Predictores for re-resection of colorectal lesions with mucosectomy in lateral extensión injuries




Carlos E. Martínez-Jaramillo, Servicio de Coloproctología, Hospital Militar Central, Facultad de Medicina, Universidad Militar Nueva Granada, Bogotá; Departamento de Cirugía, Hospital Militar Central, Facultad de Medicina, Universidad Militar Nueva Granada, Bogotá; Colombia
Diego E. Valbuena-Velásquez, Servicio de Coloproctología, Hospital Militar Central, Facultad de Medicina, Universidad Militar Nueva Granada, Bogotá; Departamento de Cirugía, Hospital Militar Central, Facultad de Medicina, Universidad Militar Nueva Granada, Bogotá; Colombia
Dánel R.Y. Blanco-Guerrero, Departamento de Cirugía, Hospital Militar Central, Facultad de Medicina, Universidad Militar Nueva Granada, Bogotá, Colombia
Mariana C. Blanco-Restrepo, Facultad de Medicina, Universidad Autónoma de Bucaramanga, Bucaramanga, Santander, Colombia


Objective: To describe the predisposing factors for re-resection of lateral extension colorectal lesions with mucosectomy technique without hot loop elevation at the Central Military Hospital, from 2016 to 2021. Methods: Analytical observational case-control study.
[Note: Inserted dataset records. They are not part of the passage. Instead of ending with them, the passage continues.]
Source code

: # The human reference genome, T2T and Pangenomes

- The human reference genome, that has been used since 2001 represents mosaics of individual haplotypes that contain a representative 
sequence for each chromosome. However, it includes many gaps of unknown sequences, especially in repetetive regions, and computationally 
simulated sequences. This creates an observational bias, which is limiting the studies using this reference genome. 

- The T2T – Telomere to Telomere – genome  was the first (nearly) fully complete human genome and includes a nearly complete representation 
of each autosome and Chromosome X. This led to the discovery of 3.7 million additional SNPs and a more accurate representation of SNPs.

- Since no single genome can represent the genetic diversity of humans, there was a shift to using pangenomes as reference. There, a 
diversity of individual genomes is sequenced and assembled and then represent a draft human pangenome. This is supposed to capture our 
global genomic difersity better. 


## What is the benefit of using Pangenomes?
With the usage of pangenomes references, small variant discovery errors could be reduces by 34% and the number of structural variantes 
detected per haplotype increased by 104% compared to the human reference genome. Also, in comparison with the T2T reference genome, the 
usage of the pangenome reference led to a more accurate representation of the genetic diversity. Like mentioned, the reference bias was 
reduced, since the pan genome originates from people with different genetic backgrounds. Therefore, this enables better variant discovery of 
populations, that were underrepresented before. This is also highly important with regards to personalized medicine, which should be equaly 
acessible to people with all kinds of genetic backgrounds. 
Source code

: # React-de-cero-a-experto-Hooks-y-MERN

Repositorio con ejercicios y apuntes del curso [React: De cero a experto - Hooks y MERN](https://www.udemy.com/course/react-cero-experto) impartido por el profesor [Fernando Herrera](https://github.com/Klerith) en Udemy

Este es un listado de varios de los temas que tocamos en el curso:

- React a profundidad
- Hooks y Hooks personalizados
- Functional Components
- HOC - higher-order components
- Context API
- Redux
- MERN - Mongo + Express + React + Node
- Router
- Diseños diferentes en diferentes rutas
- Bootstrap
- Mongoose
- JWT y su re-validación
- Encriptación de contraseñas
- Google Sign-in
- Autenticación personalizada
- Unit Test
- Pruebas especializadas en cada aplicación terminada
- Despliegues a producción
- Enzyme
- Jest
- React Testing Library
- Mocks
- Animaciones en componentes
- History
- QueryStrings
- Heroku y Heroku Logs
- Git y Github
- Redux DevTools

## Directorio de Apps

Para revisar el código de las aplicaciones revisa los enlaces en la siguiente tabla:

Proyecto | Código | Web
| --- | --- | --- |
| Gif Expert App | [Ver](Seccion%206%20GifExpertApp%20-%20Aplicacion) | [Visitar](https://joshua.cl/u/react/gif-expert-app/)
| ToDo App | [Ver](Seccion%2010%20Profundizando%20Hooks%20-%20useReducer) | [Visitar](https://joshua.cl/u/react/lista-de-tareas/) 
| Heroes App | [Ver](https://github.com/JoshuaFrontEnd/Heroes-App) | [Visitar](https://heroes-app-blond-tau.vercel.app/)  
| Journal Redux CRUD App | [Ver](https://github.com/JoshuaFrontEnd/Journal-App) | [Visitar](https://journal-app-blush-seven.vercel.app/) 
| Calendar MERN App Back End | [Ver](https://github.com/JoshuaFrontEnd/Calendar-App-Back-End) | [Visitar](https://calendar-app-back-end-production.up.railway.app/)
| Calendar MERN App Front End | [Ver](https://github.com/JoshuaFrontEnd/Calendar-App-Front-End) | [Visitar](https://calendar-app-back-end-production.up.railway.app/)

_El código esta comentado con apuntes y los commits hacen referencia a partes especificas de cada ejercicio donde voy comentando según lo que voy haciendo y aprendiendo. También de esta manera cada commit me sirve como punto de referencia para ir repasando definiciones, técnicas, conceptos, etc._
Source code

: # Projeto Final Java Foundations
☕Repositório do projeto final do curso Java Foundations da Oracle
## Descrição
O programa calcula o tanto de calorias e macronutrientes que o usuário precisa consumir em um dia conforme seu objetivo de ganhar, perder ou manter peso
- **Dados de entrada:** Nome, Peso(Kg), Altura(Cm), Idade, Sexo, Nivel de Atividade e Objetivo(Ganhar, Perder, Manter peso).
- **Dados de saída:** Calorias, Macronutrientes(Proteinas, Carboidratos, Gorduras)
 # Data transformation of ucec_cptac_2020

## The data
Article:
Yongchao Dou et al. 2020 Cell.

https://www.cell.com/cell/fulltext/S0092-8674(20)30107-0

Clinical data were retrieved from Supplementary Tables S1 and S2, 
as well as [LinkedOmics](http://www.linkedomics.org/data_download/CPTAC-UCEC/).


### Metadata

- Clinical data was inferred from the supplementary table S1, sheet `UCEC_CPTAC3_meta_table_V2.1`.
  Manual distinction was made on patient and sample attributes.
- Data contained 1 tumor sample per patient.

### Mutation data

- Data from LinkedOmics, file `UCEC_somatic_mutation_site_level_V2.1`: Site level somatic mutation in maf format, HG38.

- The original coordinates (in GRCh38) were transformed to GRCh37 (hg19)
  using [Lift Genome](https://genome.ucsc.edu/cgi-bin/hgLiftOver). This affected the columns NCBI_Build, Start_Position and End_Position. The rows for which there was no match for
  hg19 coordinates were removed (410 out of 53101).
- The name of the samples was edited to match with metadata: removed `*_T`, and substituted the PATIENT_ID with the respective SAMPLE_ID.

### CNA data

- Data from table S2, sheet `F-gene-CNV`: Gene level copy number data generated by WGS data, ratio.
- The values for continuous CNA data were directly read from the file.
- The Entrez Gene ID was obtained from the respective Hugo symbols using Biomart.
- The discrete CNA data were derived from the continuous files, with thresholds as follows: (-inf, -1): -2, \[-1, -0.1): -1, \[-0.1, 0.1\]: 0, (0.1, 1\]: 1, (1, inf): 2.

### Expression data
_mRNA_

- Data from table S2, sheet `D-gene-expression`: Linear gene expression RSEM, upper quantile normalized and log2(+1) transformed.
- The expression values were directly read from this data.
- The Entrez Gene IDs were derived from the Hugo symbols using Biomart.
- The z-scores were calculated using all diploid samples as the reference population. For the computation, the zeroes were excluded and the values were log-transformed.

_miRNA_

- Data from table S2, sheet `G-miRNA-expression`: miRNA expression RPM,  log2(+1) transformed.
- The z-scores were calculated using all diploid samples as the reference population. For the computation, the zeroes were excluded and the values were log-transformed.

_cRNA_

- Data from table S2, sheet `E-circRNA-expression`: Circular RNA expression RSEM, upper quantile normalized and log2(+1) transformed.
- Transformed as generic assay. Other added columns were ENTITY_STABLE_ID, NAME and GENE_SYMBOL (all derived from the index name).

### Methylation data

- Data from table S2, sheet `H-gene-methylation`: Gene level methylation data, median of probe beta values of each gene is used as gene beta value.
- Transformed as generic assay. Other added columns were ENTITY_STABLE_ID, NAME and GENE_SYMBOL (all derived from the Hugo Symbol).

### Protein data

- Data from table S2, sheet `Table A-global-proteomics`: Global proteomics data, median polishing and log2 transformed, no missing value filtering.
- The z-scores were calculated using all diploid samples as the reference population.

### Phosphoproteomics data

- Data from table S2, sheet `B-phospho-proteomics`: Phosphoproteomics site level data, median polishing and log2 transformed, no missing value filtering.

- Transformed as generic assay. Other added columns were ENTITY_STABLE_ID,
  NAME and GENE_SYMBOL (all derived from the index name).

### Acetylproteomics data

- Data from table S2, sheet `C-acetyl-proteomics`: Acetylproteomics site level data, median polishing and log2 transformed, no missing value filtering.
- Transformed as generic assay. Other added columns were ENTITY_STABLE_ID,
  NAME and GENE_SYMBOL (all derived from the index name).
Results: Thirty three patients underwent endoscopic resection of lateral extension colorectal lesions with mucosectomy technique without hot loop elevation at the Central Military Hospital in the study period. Of these, 7 (20.5%) presented the event of interest (recurrence) were therefore chosen as cases, and the remaining 26 that did not present the event of interest were analyzed as controls. Lesion size (OR: 3.43), lesion type (OR: 16.55) and lesion location (OR: 3.7) were independent risk factors. Compared with the average age in both groups (56-68 years) it was a protective factor (OR: 0.8). Conclusions: The non-elevation mucosectomy technique performed at the Central Military Hospital has a lower rate of recurrence and complications compared to other techniques described in the world literature, data that should be analyzed in prospective studies.



Keywords: Endoscopic mucosal resection. Colonoscopy. Colon. Colon neoplasias. Primary prevention.